Head of Italy's UniCredit bank to step down


(MENAFN- AFP) UniCredit, Italy's biggest bank by assets, announced Tuesday that its CEO Federico Ghizzoni is stepping down, after a board meeting decided it was time for a change at the helm.

The announcement came two weeks after UniCredit, which like other banks is feeling the pinch from super-low interest rates and volatile financial markets, announced first quarter net profit down by 21 percent.

An extraordinary board meeting on Tuesday "agreed that the conditions are right for a change at the head of the group," the bank said in a statement.

Ghizzoni has led UniCredit since 2010. The board hailed the "very high quality" of his work and said he would remain in place until a successor is found.

Among the names being touted as possible replacement are Marco Morelli of Bank of America-Merrill Lynch, Flavio Valeri of Deutsche Bank, Mediobanca chief Alberto Nagel and Jean-Pierre Mustier, a former director of UniCredit's investment bank.

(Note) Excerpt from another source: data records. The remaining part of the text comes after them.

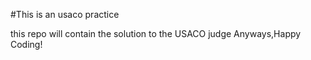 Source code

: #This is an usaco practice

this repo will contain the solution to the USACO judge
                                        Anyways,Happy Coding!

                                            
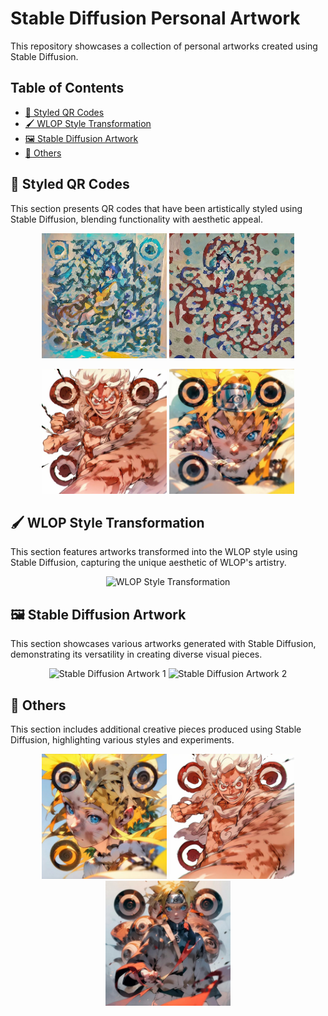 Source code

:# Stable Diffusion Personal Artwork

This repository showcases a collection of personal artworks created using Stable Diffusion.
## Table of Contents

- [🎨 Styled QR Codes](#styled-qr-codes)
- [🖌️ WLOP Style Transformation](#wlop-style-transformation)
- [🖼️ Stable Diffusion Artwork](#stable-diffusion-artwork)
- [🌟 Others](#others)

## 🎨 Styled QR Codes

This section presents QR codes that have been artistically styled using Stable Diffusion, blending functionality with aesthetic appeal.

<p align="center">
  <img src="./data/qr1.JPG" alt="Styled QR Code 1" width="200">
  <img src="./data/qr2.JPG" alt="Styled QR Code 2" width="200">
</p>
<p align="center">
  <img src="./data/qr3.JPG" alt="Styled QR Code 3" width="200">
  <img src="./data/qr6.JPG" alt="Styled QR Code 4" width="200">
</p>

## 🖌️ WLOP Style Transformation

This section features artworks transformed into the WLOP style using Stable Diffusion, capturing the unique aesthetic of WLOP's artistry.

<p align="center">
  <img src="./data/wlop.png" alt="WLOP Style Transformation" width="400">
</p>

## 🖼️ Stable Diffusion Artwork

This section showcases various artworks generated with Stable Diffusion, demonstrating its versatility in creating diverse visual pieces.

<p align="center">
  <img src="./data/br1.png" alt="Stable Diffusion Artwork 1" width="300">
  <img src="./data/br2.png" alt="Stable Diffusion Artwork 2" width="300">
</p>

## 🌟 Others

This section includes additional creative pieces produced using Stable Diffusion, highlighting various styles and experiments.

<p align="center">
  <img src="./data/qr5.JPG" alt="Other Artwork 1" width="200">
  <img src="./data/qr4.JPG" alt="Other Artwork 2" width="200">
  <img src="./data/qr7.JPG" alt="Other Artwork 3" width="200">
</p>
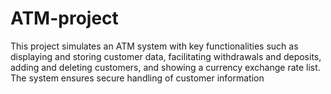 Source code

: # ATM-project
This project simulates an ATM system with key functionalities such as displaying and storing customer data, facilitating withdrawals and deposits, adding and deleting customers, and showing a currency exchange rate list. The system ensures secure handling of customer information 
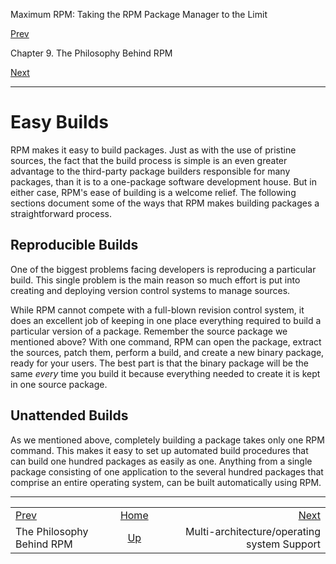 <div class="NAVHEADER">

Maximum RPM: Taking the RPM Package Manager to the Limit

</div>

[Prev](ch-rpm-philosophy.md)

Chapter 9. The Philosophy Behind RPM

[Next](s1-rpm-philosophy-multi-architecture.md)

-----

<div class="sect1">

# <span id="s1-rpm-philosophy-easy-builds">Easy Builds</span>

RPM makes it easy to build packages. Just as with the use of pristine
sources, the fact that the build process is simple is an even greater
advantage to the third-party package builders responsible for many
packages, than it is to a one-package software development house. But in
either case, RPM's ease of building is a welcome relief. The following
sections document some of the ways that RPM makes building packages a
straightforward process.

<div class="sect2">

## <span id="s2-rpm-philosophy-reproducible-builds">Reproducible Builds</span>

One of the biggest problems facing developers is reproducing a
particular build. This single problem is the main reason so much effort
is put into creating and deploying version control systems to manage
sources.

While RPM cannot compete with a full-blown revision control system, it
does an excellent job of keeping in one place everything required to
build a particular version of a package. Remember the source package we
mentioned above? With one command, RPM can open the package, extract the
sources, patch them, perform a build, and create a new binary package,
ready for your users. The best part is that the binary package will be
the same *every* time you build it because everything needed to create
it is kept in one source package.

</div>

<div class="sect2">

## <span id="s2-rpm-philosophy-unattended-builds">Unattended Builds</span>

As we mentioned above, completely building a package takes only one RPM
command. This makes it easy to set up automated build procedures that
can build one hundred packages as easily as one. Anything from a single
package consisting of one application to the several hundred packages
that comprise an entire operating system, can be built automatically
using RPM.

</div>

</div>

<div class="NAVFOOTER">

-----

|                                |                              |                                                   |
| :----------------------------- | :--------------------------: | ------------------------------------------------: |
| [Prev](ch-rpm-philosophy.md) |      [Home](index.md)      | [Next](s1-rpm-philosophy-multi-architecture.md) |
| The Philosophy Behind RPM      | [Up](ch-rpm-philosophy.md) |       Multi-architecture/operating system Support |

</div>
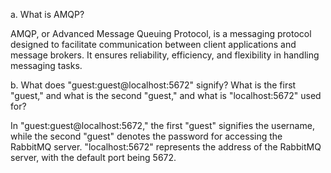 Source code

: a. What is AMQP?

AMQP, or Advanced Message Queuing Protocol, is a messaging protocol designed to facilitate communication between client applications and message brokers. It ensures reliability, efficiency, and flexibility in handling messaging tasks.

b. What does "guest:guest@localhost:5672" signify? What is the first "guest," and what is the second "guest," and what is "localhost:5672" used for?

In "guest:guest@localhost:5672," the first "guest" signifies the username, while the second "guest" denotes the password for accessing the RabbitMQ server. "localhost:5672" represents the address of the RabbitMQ server, with the default port being 5672.







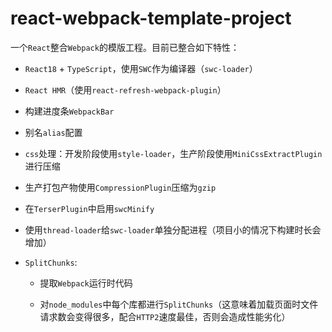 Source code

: # react-webpack-template-project

一个`React`整合`Webpack`的模版工程。目前已整合如下特性：

- `React18` + `TypeScript`，使用`SWC`作为编译器（`swc-loader`）

- `React HMR`（使用`react-refresh-webpack-plugin`）

- 构建进度条`WebpackBar`

- 别名`alias`配置

- `css`处理：开发阶段使用`style-loader`，生产阶段使用`MiniCssExtractPlugin`进行压缩

- 生产打包产物使用`CompressionPlugin`压缩为`gzip`

- 在`TerserPlugin`中启用`swcMinify`

- 使用`thread-loader`给`swc-loader`单独分配进程（项目小的情况下构建时长会增加）

- `SplitChunks`: 

  - 提取`Webpack`运行时代码

  - 对`node_modules`中每个库都进行`SplitChunks`（这意味着加载页面时文件请求数会变得很多，配合`HTTP2`速度最佳，否则会造成性能劣化） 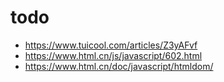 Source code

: # todo
-	https://www.tuicool.com/articles/Z3yAFvf
-	https://www.html.cn/js/javascript/602.html
-	https://www.html.cn/doc/javascript/htmldom/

UniCredit shares rose by around five percent on the Milan bourse on Tuesday, ahead of the announcement of Ghizzoni's departure which had been expected.

UniCredit has been the subject of speculation in the Italian media with some shareholders unhappy about the bank's share price and capitalisation problems.

Over the past six months the bank's shares have lost 46 percent while the FTSE Italia All-Share Banks index as a whole is down 38 percent amid concerns over bad loans and capitalisation problems.